The fall in confidence was particularly pronounced among manufacturers, the economic review said. During the panel discussion, Jayne Mezulis, a consultant specialising in export and important consultancy services, recommended that businesses prepare for the worst case scenario over Brexit. The event also heard concerns from the 130-strong audience about the potential impact of the loss of EU funding on South Yorkshire and the fate of the automotive sector after Brexit.
Speaking afterwards, Mr MacDonald, who holds a number of non-executive directorships, said: “It’s the lack of certainty (over Brexit) that is causing the problem.
“We can talk about getting prepared, but we still don’t know what we’re getting prepared for. We’re two and a half years down the line, and arguably we are no further forward from the day we knew the result of the referendum.

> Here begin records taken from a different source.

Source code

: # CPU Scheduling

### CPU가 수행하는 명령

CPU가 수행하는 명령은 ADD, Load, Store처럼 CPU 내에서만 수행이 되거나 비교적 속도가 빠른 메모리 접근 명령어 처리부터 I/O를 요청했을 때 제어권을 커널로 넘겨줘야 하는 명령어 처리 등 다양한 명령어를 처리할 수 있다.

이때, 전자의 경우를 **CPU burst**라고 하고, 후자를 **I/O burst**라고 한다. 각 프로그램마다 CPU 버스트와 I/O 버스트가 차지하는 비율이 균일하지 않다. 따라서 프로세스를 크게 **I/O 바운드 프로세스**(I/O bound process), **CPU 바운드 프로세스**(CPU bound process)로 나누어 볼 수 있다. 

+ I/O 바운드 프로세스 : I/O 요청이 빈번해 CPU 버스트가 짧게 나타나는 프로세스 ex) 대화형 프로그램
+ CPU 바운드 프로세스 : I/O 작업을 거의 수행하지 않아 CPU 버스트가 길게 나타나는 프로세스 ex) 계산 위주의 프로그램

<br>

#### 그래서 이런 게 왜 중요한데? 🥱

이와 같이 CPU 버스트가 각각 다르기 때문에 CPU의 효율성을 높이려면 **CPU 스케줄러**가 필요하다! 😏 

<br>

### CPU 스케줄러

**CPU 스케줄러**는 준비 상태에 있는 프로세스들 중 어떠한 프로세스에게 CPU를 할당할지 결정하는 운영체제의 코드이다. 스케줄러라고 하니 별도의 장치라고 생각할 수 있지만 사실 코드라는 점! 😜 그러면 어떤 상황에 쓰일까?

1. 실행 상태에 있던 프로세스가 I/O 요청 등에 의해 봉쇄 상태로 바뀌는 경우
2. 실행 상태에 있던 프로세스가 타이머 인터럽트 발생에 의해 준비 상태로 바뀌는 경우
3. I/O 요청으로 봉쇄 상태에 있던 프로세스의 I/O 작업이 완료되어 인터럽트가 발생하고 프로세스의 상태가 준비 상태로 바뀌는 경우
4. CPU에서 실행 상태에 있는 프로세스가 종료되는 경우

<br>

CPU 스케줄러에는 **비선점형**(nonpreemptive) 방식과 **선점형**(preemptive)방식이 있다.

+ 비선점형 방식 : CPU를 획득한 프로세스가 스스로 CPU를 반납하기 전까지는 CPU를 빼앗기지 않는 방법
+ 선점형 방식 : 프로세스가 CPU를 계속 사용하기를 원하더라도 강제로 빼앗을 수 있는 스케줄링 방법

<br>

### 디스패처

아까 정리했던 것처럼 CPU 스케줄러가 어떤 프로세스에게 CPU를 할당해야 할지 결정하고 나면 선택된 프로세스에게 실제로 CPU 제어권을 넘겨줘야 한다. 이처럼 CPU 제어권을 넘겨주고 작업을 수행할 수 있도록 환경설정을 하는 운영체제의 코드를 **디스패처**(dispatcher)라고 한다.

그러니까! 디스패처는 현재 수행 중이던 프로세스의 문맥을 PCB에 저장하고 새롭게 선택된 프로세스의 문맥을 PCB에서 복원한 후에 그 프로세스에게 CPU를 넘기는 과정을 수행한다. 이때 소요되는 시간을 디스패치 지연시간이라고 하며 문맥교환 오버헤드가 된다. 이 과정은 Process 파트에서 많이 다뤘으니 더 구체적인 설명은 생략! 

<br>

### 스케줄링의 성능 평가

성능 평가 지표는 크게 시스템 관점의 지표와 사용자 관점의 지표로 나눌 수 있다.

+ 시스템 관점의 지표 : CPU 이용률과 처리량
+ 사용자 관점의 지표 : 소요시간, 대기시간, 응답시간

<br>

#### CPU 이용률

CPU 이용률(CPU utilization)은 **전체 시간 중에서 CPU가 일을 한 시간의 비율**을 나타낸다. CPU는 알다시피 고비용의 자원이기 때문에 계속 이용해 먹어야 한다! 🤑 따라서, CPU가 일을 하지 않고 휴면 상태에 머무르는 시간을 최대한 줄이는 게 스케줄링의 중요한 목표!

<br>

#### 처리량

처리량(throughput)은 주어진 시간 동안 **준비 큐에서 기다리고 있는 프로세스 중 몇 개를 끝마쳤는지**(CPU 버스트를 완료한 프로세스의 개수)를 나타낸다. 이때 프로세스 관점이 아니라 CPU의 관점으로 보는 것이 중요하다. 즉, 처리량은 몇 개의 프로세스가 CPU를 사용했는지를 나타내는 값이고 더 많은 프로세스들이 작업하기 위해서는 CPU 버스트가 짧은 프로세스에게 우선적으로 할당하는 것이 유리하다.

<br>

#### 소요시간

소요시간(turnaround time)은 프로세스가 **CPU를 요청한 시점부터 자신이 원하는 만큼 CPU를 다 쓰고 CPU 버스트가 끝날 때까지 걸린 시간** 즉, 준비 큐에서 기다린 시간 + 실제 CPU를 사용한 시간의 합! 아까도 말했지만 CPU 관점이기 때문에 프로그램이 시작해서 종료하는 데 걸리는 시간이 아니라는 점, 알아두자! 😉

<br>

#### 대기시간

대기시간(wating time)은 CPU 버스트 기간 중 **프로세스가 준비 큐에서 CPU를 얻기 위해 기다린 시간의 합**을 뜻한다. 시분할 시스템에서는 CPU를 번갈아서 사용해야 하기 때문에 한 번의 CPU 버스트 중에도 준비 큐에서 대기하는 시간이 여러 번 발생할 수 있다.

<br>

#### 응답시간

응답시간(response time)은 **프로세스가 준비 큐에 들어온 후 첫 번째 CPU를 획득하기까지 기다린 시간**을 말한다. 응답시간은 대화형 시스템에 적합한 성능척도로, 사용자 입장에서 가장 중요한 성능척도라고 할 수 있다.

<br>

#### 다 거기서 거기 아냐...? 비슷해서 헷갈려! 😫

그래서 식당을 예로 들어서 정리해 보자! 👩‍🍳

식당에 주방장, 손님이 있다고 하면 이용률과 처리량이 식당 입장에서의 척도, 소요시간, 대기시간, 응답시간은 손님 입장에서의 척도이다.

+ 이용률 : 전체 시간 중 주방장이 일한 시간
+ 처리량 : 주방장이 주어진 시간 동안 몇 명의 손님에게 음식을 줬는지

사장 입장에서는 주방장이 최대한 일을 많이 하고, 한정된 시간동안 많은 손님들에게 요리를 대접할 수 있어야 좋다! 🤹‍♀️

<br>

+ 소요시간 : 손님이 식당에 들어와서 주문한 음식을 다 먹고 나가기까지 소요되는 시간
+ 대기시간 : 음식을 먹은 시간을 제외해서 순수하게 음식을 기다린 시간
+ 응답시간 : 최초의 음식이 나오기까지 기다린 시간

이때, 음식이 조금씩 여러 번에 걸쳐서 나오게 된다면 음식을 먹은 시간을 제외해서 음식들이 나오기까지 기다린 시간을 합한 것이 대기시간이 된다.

“That’s the concern businesses have got, what they need more than anything is certainty.”
Mr MacDonald said business people were worried about the consequences of a no deal Brexit.
He added: “Our region is potentially more exposed (than other regions). We’re heavy exporters to the EU and we’ve got a focus on manufacturing. So the potential risk is greater for us from a no deal Brexit.”
Many business leaders were unhappy about the way politicians were handling plans for Brexit, he said.
Mr MacDonald added: “There’s a resilience here, people will get on with it. People are fed up with the politicians. They’ve gone down to Westminster and they’re not in the real world anymore.”
He said he could understand why manufacturers with links to the automotive sector were feeling downbeat.
He added: “We talked today specifically on automotive.. the sector is suffering headwinds anyway and the supply chain there is arguably more complex than most of the others. “
He said the local enterprise partnership was helping local firms to plan for Brexit.
He said: “We’ve talked about the things you can put in place. You can put warehousing in place, you can put extra stock in place. Other than that, what can we do? “
Mr MacDonald added: “We’ve seen reduced investment and decisions being put back and that’s not good for the long term.”
He said Mrs May was in a difficult position as she attempts to secure a Brexit deal.
He added: “I suppose I can see it (Britain leaving the EU) getting kicked down the road a little bit, but there’s only a point in kicking it down the road if there’s a plan that can actually resolve that. I struggle to see a consensus for anything other than not a ‘no deal’.It’s like they go down there into that Westminster bubble and forget what people voted for and what people want.”
Business leaders at the event, which also included a delegation from Barnsley College, watched a presentation from Dr David Littlewood, from Sheffield University Management School about the conclusions of the quarterly survey.
The keynote speaker at the breakfast event was Jenny Lawson, the manager of Enterprise Europe Network. She suggested that there could be more competition for skilled and semi-skilled workers if fewer EU nationals come to work in the UK after Brexit.
William Beckett, the chairman of the International Trade Forum also joined the panel discussion to provide insights into what Brexit could mean for the UK’s trading relationships.
The event was chaired by Greg Wright, The Yorkshire Post’s Deputy Business Editor. It was organised by the city region’s four chambers of commerce.